**Problem requirements**
As the answer, give every line of the records that includes the word "balance".

**Material for this exercise**
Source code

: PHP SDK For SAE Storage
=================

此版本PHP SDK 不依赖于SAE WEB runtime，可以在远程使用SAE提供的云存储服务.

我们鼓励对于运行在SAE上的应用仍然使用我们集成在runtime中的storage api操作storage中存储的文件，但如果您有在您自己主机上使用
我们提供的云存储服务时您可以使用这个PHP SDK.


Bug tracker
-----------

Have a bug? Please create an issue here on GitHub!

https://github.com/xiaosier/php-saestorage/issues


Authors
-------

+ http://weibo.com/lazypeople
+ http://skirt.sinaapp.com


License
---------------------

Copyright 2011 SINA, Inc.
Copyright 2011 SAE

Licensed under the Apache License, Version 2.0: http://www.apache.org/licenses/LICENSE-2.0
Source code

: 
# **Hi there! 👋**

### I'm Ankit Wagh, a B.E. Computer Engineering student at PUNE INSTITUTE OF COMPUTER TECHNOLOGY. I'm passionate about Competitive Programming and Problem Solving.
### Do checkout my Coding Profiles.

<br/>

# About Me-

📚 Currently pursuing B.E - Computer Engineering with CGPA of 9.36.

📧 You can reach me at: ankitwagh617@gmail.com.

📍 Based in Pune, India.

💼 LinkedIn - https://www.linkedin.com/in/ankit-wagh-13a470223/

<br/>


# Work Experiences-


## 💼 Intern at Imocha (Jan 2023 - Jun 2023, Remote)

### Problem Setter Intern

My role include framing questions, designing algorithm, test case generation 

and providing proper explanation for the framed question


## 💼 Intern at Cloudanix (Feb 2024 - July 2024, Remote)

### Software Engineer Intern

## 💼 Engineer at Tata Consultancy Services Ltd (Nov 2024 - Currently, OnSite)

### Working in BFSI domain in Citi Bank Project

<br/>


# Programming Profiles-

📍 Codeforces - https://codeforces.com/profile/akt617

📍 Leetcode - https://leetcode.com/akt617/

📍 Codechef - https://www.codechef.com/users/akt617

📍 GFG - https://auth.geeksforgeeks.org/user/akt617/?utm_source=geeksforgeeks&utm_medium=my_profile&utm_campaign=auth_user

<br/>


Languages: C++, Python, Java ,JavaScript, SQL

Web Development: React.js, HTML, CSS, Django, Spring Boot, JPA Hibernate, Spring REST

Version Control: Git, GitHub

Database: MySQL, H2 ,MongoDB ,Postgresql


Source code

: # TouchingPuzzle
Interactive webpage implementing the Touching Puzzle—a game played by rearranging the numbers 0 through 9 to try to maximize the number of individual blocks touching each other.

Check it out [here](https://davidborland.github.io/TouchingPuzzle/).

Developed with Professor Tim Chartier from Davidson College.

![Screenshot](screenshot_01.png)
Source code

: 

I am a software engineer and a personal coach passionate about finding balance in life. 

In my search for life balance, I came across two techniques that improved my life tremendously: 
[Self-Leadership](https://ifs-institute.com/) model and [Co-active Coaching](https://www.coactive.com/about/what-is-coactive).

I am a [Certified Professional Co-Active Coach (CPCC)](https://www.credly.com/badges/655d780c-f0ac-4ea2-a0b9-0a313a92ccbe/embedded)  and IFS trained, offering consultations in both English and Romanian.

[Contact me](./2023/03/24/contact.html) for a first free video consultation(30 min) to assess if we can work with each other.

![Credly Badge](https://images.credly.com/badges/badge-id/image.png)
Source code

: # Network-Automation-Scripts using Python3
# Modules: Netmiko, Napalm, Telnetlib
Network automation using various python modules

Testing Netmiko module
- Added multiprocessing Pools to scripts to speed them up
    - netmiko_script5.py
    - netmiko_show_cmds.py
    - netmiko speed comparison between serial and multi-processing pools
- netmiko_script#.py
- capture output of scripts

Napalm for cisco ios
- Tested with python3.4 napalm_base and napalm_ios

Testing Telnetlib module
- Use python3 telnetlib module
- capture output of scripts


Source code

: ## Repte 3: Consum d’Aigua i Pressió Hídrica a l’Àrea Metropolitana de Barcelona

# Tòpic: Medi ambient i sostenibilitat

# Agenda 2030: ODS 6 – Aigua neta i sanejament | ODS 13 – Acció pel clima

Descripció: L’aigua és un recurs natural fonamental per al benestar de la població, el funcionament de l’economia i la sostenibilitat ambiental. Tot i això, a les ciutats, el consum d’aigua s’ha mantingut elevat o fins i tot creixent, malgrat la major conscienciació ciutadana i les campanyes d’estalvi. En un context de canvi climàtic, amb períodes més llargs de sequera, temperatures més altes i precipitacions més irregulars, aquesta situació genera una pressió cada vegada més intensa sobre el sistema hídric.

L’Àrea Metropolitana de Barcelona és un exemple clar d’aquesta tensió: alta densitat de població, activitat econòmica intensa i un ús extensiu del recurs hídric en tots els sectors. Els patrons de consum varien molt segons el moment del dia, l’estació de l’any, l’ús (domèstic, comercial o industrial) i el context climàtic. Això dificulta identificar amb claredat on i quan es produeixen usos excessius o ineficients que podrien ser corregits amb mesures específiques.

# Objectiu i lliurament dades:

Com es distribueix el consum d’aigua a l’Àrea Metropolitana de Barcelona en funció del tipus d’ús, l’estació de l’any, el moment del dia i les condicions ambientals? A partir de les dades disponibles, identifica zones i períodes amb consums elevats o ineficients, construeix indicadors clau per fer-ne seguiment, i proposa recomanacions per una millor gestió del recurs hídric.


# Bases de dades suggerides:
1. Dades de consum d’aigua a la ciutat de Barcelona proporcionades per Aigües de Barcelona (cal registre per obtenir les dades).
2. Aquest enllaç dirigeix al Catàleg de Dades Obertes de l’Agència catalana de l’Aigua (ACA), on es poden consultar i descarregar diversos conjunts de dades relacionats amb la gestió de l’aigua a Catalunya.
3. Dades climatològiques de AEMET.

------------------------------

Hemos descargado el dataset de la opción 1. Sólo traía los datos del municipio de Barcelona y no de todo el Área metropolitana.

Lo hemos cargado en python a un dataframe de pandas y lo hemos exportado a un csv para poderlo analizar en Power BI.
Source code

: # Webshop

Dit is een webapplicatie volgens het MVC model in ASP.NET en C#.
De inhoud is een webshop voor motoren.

**Result**
I am a software engineer and a personal coach passionate about finding balance in life. 
In my search for life balance, I came across two techniques that improved my life tremendously: 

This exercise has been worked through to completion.